- EXERCISE GOAL -
Nothing but an exact copy is wanted: the line with "-- Now that" and each line after it in the data below, last line included.
+++ GIVEN RECORDS
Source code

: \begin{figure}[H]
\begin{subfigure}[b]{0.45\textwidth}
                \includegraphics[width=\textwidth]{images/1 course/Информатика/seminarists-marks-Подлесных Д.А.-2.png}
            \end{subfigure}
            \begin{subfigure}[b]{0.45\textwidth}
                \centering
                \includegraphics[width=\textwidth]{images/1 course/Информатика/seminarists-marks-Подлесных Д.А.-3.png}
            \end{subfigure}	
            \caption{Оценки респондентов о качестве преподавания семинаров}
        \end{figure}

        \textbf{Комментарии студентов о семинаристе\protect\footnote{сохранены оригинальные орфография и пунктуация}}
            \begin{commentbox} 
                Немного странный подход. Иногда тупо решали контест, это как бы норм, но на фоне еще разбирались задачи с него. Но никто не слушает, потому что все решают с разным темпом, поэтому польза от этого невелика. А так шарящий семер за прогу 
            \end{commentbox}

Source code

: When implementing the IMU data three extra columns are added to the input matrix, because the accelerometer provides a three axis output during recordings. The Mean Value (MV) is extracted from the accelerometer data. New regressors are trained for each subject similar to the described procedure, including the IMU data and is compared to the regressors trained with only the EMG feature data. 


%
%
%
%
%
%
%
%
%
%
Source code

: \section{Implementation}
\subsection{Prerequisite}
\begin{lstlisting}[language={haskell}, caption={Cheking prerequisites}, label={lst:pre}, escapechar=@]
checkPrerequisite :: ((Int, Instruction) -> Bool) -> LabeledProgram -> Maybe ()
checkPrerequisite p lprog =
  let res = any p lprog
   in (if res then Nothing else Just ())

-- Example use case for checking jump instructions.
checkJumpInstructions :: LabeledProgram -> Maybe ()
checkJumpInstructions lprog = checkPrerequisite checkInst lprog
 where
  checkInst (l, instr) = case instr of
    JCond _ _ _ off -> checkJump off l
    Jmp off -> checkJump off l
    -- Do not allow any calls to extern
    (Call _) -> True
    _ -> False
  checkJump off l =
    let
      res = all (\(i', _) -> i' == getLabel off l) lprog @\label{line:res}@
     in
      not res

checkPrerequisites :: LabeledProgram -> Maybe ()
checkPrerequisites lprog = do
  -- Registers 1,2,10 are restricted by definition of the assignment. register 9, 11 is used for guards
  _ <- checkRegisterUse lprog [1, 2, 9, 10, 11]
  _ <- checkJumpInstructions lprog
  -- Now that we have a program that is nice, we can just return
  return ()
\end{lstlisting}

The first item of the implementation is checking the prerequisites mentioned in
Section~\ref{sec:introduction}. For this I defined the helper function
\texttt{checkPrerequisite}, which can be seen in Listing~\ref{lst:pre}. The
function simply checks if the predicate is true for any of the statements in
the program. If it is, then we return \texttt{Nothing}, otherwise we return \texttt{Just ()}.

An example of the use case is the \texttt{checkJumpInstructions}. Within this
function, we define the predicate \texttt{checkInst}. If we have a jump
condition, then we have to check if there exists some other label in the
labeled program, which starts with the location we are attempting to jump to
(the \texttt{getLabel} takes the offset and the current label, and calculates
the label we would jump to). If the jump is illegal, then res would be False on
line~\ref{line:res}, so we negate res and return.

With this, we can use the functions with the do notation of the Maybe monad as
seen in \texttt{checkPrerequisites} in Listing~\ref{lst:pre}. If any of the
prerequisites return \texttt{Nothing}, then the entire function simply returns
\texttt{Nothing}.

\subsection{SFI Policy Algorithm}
++++++
- TASK ANSWER -
  -- Now that we have a program that is nice, we can just return
  return ()
\end{lstlisting}

The first item of the implementation is checking the prerequisites mentioned in
Section~\ref{sec:introduction}. For this I defined the helper function
\texttt{checkPrerequisite}, which can be seen in Listing~\ref{lst:pre}. The
function simply checks if the predicate is true for any of the statements in
the program. If it is, then we return \texttt{Nothing}, otherwise we return \texttt{Just ()}.

An example of the use case is the \texttt{checkJumpInstructions}. Within this
function, we define the predicate \texttt{checkInst}. If we have a jump
condition, then we have to check if there exists some other label in the
labeled program, which starts with the location we are attempting to jump to
(the \texttt{getLabel} takes the offset and the current label, and calculates
the label we would jump to). If the jump is illegal, then res would be False on
line~\ref{line:res}, so we negate res and return.

With this, we can use the functions with the do notation of the Maybe monad as
seen in \texttt{checkPrerequisites} in Listing~\ref{lst:pre}. If any of the
prerequisites return \texttt{Nothing}, then the entire function simply returns
\texttt{Nothing}.

\subsection{SFI Policy Algorithm}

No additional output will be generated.